=== Records for the task ===

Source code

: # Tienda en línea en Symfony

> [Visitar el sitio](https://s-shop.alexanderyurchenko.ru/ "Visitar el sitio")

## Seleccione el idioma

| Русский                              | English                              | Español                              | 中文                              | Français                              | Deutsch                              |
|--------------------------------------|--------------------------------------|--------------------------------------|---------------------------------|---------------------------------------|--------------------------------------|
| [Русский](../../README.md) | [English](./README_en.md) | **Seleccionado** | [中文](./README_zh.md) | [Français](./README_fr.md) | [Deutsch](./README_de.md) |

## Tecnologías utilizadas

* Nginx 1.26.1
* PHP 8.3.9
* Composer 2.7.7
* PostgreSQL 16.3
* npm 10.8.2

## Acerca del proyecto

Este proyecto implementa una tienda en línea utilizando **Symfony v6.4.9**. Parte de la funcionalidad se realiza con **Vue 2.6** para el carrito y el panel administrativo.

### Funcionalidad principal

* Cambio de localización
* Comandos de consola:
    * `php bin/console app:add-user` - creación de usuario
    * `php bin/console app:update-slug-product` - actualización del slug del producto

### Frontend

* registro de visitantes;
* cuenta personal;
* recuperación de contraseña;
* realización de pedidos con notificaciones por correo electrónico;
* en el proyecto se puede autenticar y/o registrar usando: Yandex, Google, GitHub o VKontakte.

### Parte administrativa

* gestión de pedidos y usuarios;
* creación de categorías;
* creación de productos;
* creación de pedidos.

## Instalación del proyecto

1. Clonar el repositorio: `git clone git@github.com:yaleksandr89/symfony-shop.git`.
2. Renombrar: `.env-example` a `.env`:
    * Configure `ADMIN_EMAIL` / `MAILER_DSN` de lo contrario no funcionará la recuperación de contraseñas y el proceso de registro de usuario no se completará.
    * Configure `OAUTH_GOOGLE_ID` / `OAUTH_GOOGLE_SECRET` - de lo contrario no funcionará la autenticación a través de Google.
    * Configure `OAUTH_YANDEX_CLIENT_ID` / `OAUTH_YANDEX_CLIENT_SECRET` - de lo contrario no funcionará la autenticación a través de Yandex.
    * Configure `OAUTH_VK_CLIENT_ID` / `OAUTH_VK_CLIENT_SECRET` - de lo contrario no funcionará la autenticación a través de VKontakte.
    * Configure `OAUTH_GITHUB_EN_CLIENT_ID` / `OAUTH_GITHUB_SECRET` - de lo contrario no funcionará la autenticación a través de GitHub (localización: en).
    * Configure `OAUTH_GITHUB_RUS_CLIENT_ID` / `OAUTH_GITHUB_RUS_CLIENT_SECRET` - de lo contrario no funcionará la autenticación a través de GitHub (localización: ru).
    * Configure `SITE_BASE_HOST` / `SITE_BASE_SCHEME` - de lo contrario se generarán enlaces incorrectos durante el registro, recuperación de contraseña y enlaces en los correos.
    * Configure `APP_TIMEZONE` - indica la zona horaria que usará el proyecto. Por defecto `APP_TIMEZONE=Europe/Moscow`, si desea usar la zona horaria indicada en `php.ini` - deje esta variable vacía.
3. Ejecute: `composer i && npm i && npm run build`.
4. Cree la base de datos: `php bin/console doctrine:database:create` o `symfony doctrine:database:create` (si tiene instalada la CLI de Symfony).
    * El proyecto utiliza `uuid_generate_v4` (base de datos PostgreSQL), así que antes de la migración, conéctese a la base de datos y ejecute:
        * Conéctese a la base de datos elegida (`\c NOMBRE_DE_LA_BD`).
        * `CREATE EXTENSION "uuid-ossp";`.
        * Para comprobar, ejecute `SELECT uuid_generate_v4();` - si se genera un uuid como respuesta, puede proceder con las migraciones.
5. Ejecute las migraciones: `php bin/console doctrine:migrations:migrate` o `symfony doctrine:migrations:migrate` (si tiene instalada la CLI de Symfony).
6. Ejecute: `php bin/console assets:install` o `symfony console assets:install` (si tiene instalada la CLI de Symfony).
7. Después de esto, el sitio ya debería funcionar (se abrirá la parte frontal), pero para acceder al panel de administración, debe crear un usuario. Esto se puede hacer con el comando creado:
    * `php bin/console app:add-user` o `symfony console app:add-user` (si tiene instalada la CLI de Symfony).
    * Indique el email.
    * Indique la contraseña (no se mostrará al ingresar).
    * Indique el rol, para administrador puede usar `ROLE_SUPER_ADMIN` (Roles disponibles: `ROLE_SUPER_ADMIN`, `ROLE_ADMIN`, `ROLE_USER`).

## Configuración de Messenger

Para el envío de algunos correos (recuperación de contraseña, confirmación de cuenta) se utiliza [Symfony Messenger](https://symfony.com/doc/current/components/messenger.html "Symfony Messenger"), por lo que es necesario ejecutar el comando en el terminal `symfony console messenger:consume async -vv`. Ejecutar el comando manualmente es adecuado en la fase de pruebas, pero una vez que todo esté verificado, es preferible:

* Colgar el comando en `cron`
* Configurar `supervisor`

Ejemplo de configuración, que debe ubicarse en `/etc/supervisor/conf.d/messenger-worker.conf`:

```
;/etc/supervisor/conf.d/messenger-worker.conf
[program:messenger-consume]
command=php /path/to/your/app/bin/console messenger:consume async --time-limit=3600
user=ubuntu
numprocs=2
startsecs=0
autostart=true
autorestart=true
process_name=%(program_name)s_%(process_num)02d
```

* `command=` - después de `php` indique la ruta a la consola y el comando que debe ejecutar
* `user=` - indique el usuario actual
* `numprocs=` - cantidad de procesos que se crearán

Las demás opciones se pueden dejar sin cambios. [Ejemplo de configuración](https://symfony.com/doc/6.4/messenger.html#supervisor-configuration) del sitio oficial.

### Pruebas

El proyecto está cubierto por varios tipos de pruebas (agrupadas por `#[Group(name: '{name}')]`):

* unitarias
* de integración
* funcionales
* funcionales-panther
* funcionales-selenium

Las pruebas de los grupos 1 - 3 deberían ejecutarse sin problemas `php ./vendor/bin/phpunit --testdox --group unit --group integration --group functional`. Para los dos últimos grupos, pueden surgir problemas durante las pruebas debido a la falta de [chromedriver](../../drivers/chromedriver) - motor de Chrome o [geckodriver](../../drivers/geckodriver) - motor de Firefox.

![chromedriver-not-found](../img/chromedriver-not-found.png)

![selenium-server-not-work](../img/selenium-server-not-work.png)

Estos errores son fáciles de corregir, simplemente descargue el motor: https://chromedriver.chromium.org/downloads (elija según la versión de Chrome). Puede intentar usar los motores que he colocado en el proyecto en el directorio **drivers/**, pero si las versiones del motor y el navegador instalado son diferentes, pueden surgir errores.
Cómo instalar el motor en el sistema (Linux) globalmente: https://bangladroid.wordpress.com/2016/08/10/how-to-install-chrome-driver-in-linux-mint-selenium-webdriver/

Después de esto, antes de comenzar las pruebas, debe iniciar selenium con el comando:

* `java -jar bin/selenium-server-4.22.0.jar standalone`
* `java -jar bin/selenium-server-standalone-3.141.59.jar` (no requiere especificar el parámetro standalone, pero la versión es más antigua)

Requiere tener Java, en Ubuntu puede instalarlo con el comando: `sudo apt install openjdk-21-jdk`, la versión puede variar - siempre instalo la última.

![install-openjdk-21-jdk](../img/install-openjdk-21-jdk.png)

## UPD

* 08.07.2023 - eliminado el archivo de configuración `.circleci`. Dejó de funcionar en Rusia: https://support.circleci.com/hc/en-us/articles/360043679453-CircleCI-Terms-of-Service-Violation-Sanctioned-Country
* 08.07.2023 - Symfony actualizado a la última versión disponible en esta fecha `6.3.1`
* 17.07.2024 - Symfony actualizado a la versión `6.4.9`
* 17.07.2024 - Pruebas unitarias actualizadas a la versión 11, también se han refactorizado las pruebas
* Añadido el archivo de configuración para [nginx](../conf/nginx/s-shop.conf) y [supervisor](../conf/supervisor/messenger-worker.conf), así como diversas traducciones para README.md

===

Task directions
List each line of the entries that holds the string "standalone".

Answer for this exercise
* `java -jar bin/selenium-server-4.22.0.jar standalone`
* `java -jar bin/selenium-server-standalone-3.141.59.jar` (no requiere especificar el parámetro standalone, pero la versión es más antigua)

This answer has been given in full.